EX-10.2 8 d627857dex102.htm EX-10.2 EX-10.2

Exhibit 10.2

Omnibus Amendment to the

XM Satellite Radio Holdings Inc. Talent Option Plan, the XM Satellite Radio Holdings Inc. 1998 Shares Award Plan, as amended, the Amended and Restated Sirius Satellite Radio 2003 Long-Term Stock Incentive Plan, the XM Satellite Radio Holdings Inc. 2007 Stock Incentive Plan and the Sirius XM Radio Inc. 2009 Long-Term Stock Incentive Plan (collectively, the “Equity Plans”) and their Related Stock Option Agreements, Restricted Stock Agreements and Restricted Stock Unit Agreements

November 15, 2013

WHEREAS, in connection with the reorganization of Sirius XM Radio Inc. (“Sirius”) approved by the Board of Directors of Sirius, pursuant to which Sirius has become a wholly owned subsidiary of Sirius XM Holdings Inc. (“Sirius Holdings”), it is necessary to amend each of the Equity Plans, each of the stock option agreements pursuant to which options to purchase shares of common stock of Sirius have been granted and are outstanding pursuant to one of the Equity Plans (collectively, the “Option Agreements”), each of the restricted stock agreements pursuant to which shares of common stock of Sirius which are subject to restrictions have been granted and are outstanding pursuant to one of the Equity Plans (collectively, the “Restricted Stock Agreements”), and each of the restricted stock unit agreements pursuant to which restricted stock units have been granted and are outstanding pursuant to one of the Equity Plans (collectively, the “RSU Agreements”).

NOW, THEREFORE, each of the Equity Plans, Option Agreements, Restricted Stock Agreements and RSU Agreements are hereby amended as follows, effective as of the closing of the reorganization of Sirius as a wholly owned subsidiary of Sirius Holdings:

1. The definition of the term “Board” or “Board of Directors,” as applicable, as contained in each Equity Plan, Option Agreement, Restricted Stock Agreement and RSU Agreement, to the extent applicable, is hereby amended by deleting the current definition and replacing it with the following:

“‘Board’/‘Board of Directors’ shall mean the board of directors of Sirius XM Holdings Inc. and any successor thereto.”
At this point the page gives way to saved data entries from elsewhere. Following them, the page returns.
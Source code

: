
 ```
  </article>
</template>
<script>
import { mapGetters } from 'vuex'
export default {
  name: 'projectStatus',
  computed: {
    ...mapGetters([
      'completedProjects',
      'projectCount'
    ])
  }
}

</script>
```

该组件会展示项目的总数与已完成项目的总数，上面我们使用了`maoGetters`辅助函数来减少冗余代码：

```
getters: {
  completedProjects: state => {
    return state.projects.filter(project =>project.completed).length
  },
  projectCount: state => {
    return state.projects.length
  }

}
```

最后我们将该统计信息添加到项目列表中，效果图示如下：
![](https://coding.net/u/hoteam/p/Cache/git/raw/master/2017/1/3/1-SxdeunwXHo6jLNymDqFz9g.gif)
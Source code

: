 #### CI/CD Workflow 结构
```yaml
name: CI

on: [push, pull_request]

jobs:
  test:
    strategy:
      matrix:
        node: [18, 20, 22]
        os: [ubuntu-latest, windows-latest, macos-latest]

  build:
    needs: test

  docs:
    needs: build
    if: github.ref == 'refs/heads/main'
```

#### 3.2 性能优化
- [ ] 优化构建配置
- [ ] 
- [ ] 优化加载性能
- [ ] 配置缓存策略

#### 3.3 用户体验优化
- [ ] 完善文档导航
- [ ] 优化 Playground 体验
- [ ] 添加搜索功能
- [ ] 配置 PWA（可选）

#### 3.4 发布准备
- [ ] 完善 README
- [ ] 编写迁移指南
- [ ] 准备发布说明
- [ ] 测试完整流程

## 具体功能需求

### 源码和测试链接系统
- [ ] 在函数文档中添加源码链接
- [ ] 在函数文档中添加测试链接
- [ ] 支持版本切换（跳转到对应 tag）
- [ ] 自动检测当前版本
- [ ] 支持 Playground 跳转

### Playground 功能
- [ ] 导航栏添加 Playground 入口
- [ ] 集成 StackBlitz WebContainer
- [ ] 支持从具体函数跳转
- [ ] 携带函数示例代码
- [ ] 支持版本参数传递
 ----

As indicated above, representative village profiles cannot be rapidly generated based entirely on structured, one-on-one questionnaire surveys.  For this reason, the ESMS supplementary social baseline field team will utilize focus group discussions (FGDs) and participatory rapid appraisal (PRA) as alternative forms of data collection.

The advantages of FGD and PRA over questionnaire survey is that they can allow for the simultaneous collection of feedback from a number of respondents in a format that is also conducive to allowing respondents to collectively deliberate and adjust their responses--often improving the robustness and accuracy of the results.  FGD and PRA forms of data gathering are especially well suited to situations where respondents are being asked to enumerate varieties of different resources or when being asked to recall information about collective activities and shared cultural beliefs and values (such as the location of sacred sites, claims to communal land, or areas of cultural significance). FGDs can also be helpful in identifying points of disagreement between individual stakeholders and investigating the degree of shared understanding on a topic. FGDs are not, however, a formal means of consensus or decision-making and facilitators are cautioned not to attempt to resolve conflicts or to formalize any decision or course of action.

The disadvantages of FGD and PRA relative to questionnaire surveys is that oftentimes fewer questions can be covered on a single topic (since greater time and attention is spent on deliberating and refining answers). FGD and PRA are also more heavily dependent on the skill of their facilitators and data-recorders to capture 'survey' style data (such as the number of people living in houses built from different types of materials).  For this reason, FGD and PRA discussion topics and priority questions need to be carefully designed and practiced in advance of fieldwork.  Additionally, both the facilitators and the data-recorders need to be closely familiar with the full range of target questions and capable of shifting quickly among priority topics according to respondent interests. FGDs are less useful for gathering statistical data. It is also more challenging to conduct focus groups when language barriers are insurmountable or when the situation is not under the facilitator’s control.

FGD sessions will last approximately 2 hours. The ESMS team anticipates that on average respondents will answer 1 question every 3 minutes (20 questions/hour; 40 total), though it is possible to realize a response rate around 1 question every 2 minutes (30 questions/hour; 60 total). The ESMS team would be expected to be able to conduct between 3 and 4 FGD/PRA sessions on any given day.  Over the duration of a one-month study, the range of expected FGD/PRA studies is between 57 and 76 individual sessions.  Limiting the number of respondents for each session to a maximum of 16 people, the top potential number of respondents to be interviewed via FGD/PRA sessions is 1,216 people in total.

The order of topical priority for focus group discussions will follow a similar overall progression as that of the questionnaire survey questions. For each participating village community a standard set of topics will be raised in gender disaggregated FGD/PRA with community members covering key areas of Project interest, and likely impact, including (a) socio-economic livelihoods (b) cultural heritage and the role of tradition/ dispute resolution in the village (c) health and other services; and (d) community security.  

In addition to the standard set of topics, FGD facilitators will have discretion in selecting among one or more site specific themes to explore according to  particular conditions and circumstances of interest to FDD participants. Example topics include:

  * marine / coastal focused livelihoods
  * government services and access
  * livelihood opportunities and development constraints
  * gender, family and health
2. The definition of the term “Company”, “Corporation”, or “XM” as applicable, as contained in each Equity Plan, Option Agreement, Restricted Stock Agreement and RSU Agreement is hereby amended by deleting the current definition and replacing it with the following:

“‘Company’/‘Corporation’/‘XM’ shall mean Sirius XM Holdings Inc. and any successor thereto.”

3. The definition of the term “Common Shares”, “Share(s)”, or “Stock” as applicable, as contained in each Equity Plan, Option Agreement, Restricted Stock Agreement and RSU Agreement, to the extent applicable, is hereby amended by deleting the current definition and replacing it with the following:

“‘Common Shares’/‘Share(s)’/‘Stock’ shall mean the common stock of Sirius XM Holdings Inc., par value $0.001 per share.”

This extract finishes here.